Gee, we Michiganders are about to embark upon the two coldest months of the year: January and February. But it's certainly not the way it was 150 years ago! There were no electric lights at night with which to read, or do anything else, for that matter. No furnaces, no phones, no tractors, no computers, no TV's, no microwaves.
Life was hard work: gardening, laundry by hand, chopping wood. But during the winter months, there were no crops to cultivate. Of course, farmers still had the daily chores -- the livestock to tend. But this was their 'slack season' (if there ever was such a thing on a farm).
Today, our lives are drastically different. And I say with much confidence that in these days, we do not slow down in wintertime. Heck! We don't know what 'slow down' is. Yes, in today's society, we are always on the go, go, go. Our days are crammed full from sun-up to sun-down (whoops! wrong analogy) with so much work and play and other stuff that we have absolutely no free time to do nothing! We have 24-hour super markets, 24-hour laundry mats, 24-hour everything. If we could discover how to by-pass sleep, we could and would do even more stuff -- not that there's anything wrong with the stuffing.
I imagine that by now you will want to remind me just how important it is for us to be productive, to develop our full potential, to explore all there is to see and do, to take advantage of the technological advances of science. Former societies did not have these opulent opportunities. It's here for the taking.
I agree. But what concerns me is that we do not seem to be as creative or use our imagination. The TV does it for us.
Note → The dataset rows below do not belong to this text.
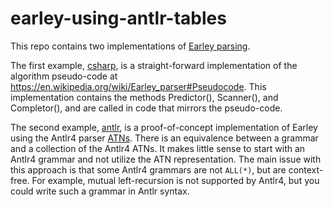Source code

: # earley-using-antlr-tables

This repo contains two implementations of [Earley parsing](https://en.wikipedia.org/wiki/Earley_parser).

The first example, [csharp](https://github.com/kaby76/earley-using-antlr-tables/tree/main/csharp),
is a straight-forward implementation of the algorithm pseudo-code at https://en.wikipedia.org/wiki/Earley_parser#Pseudocode.
This implementation contains the methods Predictor(), Scanner(), and Completor(), and are
called in code that mirrors the pseudo-code.

The second example, [antlr](https://github.com/kaby76/earley-using-antlr-tables/tree/main/antlr), is a proof-of-concept
implementation of Earley using the Antlr4 parser [ATNs](https://en.wikipedia.org/wiki/Augmented_transition_network).
There is an equivalence between a grammar and a collection of the Antlr4 ATNs. It makes little sense to
start with an Antlr4 grammar and not utilize the ATN representation. The main issue with this approach is that some Antlr4 grammars
are not `ALL(*)`, but are context-free. For example, mutual left-recursion is not supported by Antlr4, but you could write such a grammar in Antlr syntax.
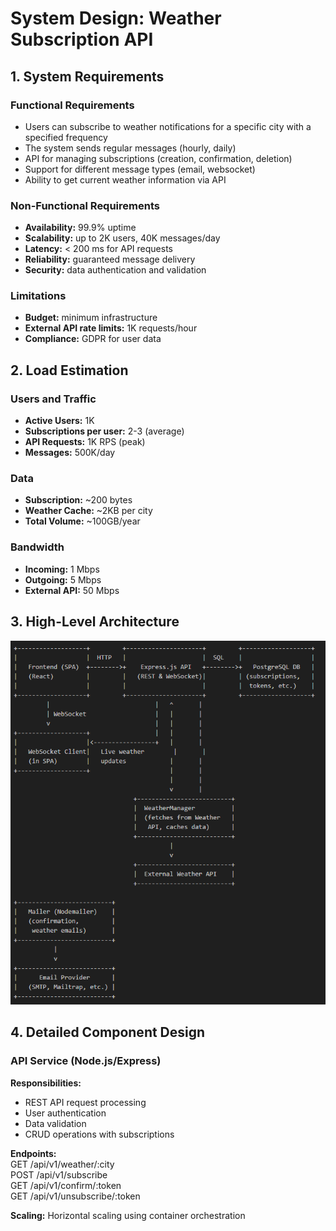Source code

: # System Design: Weather Subscription API

## 1. System Requirements

### Functional Requirements
- Users can subscribe to weather notifications for a specific city with a specified frequency
- The system sends regular messages (hourly, daily)
- API for managing subscriptions (creation, confirmation, deletion)
- Support for different message types (email, websocket)
- Ability to get current weather information via API

### Non-Functional Requirements
- **Availability:** 99.9% uptime
- **Scalability:** up to 2K users, 40K messages/day
- **Latency:** < 200 ms for API requests
- **Reliability:** guaranteed message delivery
- **Security:** data authentication and validation

### Limitations
- **Budget:** minimum infrastructure
- **External API rate limits:** 1K requests/hour
- **Compliance:** GDPR for user data

## 2. Load Estimation

### Users and Traffic
- **Active Users:** 1K
- **Subscriptions per user:** 2-3 (average)
- **API Requests:** 1K RPS (peak)
- **Messages:** 500K/day

### Data
- **Subscription:** ~200 bytes
- **Weather Cache:** ~2KB per city
- **Total Volume:** ~100GB/year

### Bandwidth
- **Incoming:** 1 Mbps
- **Outgoing:** 5 Mbps
- **External API:** 50 Mbps

## 3. High-Level Architecture

![High-Level Architecture](high-level%20architecture.png)

## 4. Detailed Component Design

### API Service (Node.js/Express)

**Responsibilities:**
- REST API request processing
- User authentication
- Data validation
- CRUD operations with subscriptions

**Endpoints:**<br/>
GET /api/v1/weather/:city<br/>
POST /api/v1/subscribe<br/>
GET /api/v1/confirm/:token<br/>
GET /api/v1/unsubscribe/:token

**Scaling:** Horizontal scaling using container orchestration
The news reports tell us what to think and believe. Students do not calculate in their heads, but rely on a calculator. Children are not encouraged to make their own toys, but are provided with purchased-toys-arama.
What concerns me is that our lives seem to be have become saturated with doingness. We're so consumed with the busyness, yet unaware of what is missing.
What concerns me is that we seem to have inadvertently lost sight of the value of just being. We don't take time to smell the coffee anymore. We're out the door and on the road to something somewhere seeking the stuffing of life ... yet not really experiencing it.
You are life -- not what you are doing. You are valuable -- not what you are accomplishing. How much 'quality time' do you spend with you? Do you have a relation with everything except you? If the TV or radio has to be turned on the moment you enter your home, could this be an escape from simply being with you? If you are doing nothing, are you at peace with yourself?
Jesus said, "For what profit will a person have
if he gains the whole world and forfeits his life?"